The Federal Ministry of Health (Women & Youth) oversees only general strategies in health policy and prevention (e.g., vaccination) and is responsible for framing the legislature and enforcing reforms especially on hospital care. In 1997, the Performance-Oriented Hospital Financing System (LKF), an adapted diagnosis-related group (DRG) system, was implemented for retrospective reimbursement of hospital services (6). Additional specific benefits for “highly specialized” services are covered by the Single Medical Procedures (MEL-) Catalogue (7) taken care of by the Federal Health Agency (FHA), composed by representatives of the nine regional health agencies. The FHA is also responsible for an Austrian-wide capacity planning of hospital services, including the Austrian Major Equipment Plan, covering computed tomography, magnetic resonance tomography, emission computed tomography, positron emission tomography, digital subtraction angiography, coronary angiography, and radiotherapy (5).

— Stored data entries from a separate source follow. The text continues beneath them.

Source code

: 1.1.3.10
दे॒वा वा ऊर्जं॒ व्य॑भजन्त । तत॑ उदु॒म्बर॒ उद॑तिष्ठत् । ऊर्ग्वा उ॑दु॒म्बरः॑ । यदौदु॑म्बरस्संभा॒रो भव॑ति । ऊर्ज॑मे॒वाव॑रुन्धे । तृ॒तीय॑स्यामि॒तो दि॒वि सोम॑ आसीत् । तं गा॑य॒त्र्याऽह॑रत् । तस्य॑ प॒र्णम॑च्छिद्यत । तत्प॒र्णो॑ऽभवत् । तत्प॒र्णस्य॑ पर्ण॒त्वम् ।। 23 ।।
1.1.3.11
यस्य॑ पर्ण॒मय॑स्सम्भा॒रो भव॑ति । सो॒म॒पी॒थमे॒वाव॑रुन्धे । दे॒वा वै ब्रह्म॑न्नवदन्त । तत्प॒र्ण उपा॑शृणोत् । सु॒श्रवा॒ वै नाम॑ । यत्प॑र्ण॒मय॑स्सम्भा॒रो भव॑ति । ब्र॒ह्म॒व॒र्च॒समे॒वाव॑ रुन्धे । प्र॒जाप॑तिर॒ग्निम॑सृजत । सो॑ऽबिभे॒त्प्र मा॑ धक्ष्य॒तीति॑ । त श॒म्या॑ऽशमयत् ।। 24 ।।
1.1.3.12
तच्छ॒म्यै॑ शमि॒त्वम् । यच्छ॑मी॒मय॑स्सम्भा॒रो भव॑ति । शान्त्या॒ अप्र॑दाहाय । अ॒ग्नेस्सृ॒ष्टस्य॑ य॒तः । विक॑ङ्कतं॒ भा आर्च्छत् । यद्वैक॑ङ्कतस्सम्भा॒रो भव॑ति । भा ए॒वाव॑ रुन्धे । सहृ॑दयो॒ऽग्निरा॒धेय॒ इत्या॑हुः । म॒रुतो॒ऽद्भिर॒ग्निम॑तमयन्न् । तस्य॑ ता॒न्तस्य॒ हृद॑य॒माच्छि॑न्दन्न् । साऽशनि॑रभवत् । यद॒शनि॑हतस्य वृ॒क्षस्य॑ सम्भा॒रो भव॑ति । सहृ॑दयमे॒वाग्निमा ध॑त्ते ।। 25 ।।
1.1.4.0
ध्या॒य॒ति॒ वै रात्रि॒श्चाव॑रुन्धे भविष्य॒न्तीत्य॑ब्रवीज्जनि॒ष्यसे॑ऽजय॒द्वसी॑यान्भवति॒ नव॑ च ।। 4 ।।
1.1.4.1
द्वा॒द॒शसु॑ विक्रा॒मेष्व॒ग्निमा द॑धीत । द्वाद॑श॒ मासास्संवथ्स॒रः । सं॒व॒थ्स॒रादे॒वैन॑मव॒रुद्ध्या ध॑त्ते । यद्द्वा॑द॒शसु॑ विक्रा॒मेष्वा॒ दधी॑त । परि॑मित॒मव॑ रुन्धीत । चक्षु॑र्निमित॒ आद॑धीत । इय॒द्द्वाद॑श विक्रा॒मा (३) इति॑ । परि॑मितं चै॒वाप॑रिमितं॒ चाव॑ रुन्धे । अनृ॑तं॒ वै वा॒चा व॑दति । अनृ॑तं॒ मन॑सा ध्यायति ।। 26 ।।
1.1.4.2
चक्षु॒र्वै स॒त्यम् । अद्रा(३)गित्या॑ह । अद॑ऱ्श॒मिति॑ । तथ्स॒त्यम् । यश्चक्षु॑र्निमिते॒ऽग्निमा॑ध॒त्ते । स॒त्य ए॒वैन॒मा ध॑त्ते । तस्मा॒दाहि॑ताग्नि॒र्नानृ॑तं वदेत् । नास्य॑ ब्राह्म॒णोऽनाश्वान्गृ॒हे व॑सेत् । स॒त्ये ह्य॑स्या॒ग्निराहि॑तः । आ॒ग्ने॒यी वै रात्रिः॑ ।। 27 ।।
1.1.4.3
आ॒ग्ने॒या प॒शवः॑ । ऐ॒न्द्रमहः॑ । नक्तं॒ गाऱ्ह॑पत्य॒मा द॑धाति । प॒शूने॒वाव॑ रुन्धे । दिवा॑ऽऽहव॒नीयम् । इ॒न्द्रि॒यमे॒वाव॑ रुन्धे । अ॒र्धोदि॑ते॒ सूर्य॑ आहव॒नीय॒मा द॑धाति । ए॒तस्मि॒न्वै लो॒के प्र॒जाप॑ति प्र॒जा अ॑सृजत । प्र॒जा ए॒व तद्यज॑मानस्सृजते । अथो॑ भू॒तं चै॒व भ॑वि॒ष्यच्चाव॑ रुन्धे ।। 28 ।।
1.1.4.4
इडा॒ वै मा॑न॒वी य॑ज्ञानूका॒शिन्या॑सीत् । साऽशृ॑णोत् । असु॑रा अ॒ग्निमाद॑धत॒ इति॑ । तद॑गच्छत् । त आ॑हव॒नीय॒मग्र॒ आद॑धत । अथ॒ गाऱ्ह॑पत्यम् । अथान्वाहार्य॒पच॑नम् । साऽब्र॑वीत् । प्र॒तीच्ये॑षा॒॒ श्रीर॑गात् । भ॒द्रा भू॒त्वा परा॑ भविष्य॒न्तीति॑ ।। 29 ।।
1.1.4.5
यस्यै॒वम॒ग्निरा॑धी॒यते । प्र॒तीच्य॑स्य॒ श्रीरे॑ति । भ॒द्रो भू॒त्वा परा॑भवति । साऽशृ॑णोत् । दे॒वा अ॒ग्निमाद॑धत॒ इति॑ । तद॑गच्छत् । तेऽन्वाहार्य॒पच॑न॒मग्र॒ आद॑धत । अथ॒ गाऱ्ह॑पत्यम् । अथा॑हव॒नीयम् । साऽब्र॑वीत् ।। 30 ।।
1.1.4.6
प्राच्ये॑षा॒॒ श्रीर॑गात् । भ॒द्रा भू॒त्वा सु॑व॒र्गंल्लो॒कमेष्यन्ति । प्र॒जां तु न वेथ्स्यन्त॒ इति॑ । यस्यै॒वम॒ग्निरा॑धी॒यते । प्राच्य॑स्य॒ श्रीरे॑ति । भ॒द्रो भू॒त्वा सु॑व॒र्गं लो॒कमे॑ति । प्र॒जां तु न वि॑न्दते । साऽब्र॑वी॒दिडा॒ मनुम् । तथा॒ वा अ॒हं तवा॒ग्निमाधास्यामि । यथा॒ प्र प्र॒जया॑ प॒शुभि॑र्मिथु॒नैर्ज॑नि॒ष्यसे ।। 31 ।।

Healthcare reform initiatives focus on the major problems within Austrian health care. Austria has the highest density of hospital beds in acute care and the highest rate of hospital admissions per capita in Europe. Because of the highly decentralized and regionalized and sector (extra- and intramural) specific organization of provision and decision making, patient care is uncoordinated and efforts are duplicated. Since 1997, major reforms based on the “15a agreement” (4) between the Federation and the provinces has been implemented to lessen the extremely sharp distinction between intramural and extramural (or private practice) care and to control rising costs. These reforms intend to shift the emphasis from hospital to outpatient care and nursing homes by building alternative institutions of provision, integrate social and medical services, and reduce hospital costs through the reimbursement of performance-related cases instead of flat-rate payment for hospital days. In 2006, in a renewal and prolongation of the 1997 “15a agreement” on reforms in the organization and financing of health care (8), the implementation of “instruments for enforcing quality and efficiency” is mentioned explicitly, although health technology assessment as such is not named. Nevertheless, for 2009 a “national strategy” on health technology assessment is in planning by the Federal Ministry of Health (Women & Youth) (9).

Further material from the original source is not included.